GIVEN INFORMATION
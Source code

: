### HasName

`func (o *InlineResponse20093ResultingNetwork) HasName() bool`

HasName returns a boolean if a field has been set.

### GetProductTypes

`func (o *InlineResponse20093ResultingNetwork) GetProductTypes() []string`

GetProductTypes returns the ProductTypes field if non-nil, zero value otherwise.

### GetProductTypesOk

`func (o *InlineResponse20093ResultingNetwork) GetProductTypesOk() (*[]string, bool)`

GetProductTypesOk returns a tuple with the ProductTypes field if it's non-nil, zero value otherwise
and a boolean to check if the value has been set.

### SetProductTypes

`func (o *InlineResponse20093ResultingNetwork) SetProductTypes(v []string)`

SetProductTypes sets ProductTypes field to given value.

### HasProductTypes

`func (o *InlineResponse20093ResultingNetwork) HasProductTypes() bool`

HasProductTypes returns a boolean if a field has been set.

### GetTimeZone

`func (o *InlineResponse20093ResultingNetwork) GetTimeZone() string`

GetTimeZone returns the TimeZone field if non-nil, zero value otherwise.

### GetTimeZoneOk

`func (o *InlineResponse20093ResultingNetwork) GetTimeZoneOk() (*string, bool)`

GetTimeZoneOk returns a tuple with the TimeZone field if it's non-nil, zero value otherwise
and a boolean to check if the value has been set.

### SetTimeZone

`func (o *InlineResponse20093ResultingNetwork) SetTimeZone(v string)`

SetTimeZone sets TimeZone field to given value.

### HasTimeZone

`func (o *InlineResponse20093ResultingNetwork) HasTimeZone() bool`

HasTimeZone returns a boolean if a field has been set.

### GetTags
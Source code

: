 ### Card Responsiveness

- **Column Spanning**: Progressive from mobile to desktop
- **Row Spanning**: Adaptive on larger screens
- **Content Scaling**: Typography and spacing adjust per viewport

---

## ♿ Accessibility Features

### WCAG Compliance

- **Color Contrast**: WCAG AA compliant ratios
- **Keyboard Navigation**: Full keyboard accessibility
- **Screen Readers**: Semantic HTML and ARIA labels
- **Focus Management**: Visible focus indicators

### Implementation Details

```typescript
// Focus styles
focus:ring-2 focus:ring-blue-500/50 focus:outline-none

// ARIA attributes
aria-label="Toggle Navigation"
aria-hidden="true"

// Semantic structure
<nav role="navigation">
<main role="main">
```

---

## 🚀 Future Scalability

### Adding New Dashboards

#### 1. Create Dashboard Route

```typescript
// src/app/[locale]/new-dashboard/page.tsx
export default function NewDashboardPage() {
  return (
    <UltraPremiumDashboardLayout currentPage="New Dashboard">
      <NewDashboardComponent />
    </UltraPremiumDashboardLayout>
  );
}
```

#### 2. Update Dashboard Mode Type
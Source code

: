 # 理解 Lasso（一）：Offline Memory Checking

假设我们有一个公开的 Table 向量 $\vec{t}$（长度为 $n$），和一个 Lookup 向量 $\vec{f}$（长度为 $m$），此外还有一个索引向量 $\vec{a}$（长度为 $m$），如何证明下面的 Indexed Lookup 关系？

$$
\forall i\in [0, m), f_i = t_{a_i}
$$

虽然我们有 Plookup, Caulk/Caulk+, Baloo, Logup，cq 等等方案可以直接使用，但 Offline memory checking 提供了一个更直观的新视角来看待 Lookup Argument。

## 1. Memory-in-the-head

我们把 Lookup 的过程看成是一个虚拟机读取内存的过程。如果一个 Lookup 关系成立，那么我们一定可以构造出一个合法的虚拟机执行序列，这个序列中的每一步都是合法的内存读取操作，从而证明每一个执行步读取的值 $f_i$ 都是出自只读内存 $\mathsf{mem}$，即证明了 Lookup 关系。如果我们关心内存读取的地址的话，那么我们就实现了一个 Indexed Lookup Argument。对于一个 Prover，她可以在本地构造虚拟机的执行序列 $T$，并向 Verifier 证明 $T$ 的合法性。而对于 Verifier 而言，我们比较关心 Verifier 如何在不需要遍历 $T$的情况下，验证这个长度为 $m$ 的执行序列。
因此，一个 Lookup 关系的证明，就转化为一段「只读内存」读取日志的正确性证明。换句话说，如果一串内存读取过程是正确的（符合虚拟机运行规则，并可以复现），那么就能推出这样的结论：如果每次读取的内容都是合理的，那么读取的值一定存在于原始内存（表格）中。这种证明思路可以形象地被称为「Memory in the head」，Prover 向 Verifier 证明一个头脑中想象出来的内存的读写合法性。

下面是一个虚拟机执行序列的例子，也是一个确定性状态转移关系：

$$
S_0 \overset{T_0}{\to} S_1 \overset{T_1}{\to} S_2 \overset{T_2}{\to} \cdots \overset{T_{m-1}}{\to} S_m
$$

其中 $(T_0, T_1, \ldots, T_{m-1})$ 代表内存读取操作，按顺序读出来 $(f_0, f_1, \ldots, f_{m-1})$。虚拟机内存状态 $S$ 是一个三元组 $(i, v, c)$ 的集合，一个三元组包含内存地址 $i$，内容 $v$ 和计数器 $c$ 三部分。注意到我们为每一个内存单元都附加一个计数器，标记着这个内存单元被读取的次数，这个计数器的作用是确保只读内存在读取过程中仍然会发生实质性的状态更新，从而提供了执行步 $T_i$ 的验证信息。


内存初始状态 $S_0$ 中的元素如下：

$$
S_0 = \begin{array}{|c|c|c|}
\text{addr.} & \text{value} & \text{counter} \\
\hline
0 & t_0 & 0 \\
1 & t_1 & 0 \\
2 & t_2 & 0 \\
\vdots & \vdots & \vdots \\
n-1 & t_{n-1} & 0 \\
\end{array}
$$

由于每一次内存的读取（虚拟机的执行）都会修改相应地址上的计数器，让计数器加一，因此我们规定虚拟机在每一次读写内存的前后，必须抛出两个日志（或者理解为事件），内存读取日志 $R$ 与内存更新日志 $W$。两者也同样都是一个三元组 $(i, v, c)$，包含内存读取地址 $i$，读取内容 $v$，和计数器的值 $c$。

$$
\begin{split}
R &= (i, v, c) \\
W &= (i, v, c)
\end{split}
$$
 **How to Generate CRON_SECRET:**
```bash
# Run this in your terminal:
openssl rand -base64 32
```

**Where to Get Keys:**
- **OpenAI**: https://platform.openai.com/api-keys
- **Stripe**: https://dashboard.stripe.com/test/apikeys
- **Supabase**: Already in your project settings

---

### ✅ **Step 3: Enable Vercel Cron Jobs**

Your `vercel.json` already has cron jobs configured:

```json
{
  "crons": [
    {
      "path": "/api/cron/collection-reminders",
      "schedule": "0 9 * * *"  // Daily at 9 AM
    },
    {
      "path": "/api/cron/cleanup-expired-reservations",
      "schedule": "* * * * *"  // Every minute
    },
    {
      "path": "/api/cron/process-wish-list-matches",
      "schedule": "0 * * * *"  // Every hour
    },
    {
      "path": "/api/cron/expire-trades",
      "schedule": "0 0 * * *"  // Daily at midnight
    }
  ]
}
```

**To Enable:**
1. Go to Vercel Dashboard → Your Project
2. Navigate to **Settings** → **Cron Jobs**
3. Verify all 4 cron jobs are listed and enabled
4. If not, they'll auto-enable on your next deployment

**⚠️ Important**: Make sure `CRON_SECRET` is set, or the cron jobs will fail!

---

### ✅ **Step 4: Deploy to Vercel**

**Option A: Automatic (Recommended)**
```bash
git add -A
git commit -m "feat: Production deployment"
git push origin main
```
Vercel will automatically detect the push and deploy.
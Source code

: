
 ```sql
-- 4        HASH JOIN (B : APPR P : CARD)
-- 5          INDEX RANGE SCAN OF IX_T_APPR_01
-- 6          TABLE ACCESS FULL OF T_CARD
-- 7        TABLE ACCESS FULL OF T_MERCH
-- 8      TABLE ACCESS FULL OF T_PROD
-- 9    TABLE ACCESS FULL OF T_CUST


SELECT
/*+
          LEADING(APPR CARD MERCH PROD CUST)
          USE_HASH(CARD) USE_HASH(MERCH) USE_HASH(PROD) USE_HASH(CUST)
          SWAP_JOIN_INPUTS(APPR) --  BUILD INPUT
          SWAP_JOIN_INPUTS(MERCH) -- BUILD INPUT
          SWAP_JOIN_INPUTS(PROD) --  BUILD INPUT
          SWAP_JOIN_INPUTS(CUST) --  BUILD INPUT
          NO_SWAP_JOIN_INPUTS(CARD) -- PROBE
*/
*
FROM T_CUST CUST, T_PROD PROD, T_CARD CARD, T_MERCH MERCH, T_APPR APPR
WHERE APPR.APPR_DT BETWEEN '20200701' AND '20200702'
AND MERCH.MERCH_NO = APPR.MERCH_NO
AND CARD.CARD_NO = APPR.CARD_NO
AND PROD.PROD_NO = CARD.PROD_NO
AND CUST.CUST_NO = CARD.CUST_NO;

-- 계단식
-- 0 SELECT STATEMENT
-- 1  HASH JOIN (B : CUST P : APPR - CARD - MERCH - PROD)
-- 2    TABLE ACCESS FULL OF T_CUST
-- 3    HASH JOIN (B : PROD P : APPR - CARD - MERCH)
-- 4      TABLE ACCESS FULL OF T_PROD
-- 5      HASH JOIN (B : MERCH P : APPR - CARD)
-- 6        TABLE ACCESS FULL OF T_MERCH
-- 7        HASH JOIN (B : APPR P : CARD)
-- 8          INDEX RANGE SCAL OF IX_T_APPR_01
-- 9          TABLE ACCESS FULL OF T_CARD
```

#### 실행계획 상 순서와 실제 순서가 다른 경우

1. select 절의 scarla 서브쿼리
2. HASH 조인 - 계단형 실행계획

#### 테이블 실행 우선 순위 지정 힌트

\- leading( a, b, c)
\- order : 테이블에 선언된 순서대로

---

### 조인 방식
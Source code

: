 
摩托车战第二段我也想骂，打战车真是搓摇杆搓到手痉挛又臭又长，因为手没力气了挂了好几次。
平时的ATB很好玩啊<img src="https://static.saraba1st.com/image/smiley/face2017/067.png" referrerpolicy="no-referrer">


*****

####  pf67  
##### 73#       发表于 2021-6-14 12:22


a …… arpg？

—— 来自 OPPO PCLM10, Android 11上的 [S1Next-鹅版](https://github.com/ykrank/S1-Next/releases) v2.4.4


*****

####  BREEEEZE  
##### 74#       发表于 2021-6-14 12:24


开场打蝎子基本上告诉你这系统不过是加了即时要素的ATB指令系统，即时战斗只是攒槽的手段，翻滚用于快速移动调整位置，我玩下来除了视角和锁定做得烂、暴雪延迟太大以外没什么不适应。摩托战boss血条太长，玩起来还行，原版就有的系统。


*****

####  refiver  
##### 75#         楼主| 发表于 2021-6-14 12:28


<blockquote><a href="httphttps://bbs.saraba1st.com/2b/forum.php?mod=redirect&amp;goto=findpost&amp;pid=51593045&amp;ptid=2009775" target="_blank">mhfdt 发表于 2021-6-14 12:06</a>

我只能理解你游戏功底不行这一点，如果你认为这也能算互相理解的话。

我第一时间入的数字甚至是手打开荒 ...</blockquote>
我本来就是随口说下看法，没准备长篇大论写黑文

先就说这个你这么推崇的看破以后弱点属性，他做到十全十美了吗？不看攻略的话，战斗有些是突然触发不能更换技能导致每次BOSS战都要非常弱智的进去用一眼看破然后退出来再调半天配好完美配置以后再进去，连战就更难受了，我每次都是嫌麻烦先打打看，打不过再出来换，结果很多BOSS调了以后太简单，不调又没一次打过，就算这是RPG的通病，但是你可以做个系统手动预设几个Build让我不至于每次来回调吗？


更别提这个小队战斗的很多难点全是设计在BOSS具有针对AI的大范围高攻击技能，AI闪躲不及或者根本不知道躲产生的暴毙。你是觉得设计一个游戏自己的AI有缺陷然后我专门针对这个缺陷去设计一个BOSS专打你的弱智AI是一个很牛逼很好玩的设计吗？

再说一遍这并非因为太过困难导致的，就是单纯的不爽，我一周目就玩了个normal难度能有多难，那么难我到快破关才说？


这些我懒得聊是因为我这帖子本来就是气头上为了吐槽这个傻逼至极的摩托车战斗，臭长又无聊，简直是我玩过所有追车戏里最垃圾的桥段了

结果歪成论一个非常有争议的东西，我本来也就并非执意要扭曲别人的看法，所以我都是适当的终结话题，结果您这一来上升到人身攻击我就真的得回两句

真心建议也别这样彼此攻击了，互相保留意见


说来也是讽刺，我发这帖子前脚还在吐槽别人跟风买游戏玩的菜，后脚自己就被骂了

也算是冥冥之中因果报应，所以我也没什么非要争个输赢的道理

AIM OF THE EXERCISE
Give back exactly the lines of the listing above, starting with its first line and ending with the line that holds "(o *InlineResponse20093ResultingNetwork) GetTimeZoneOk()".

TASK ANSWER
Source code

:### HasName

`func (o *InlineResponse20093ResultingNetwork) HasName() bool`

HasName returns a boolean if a field has been set.

### GetProductTypes

`func (o *InlineResponse20093ResultingNetwork) GetProductTypes() []string`

GetProductTypes returns the ProductTypes field if non-nil, zero value otherwise.

### GetProductTypesOk

`func (o *InlineResponse20093ResultingNetwork) GetProductTypesOk() (*[]string, bool)`

GetProductTypesOk returns a tuple with the ProductTypes field if it's non-nil, zero value otherwise
and a boolean to check if the value has been set.

### SetProductTypes

`func (o *InlineResponse20093ResultingNetwork) SetProductTypes(v []string)`

SetProductTypes sets ProductTypes field to given value.

### HasProductTypes

`func (o *InlineResponse20093ResultingNetwork) HasProductTypes() bool`

HasProductTypes returns a boolean if a field has been set.

### GetTimeZone

`func (o *InlineResponse20093ResultingNetwork) GetTimeZone() string`

GetTimeZone returns the TimeZone field if non-nil, zero value otherwise.

### GetTimeZoneOk

`func (o *InlineResponse20093ResultingNetwork) GetTimeZoneOk() (*string, bool)`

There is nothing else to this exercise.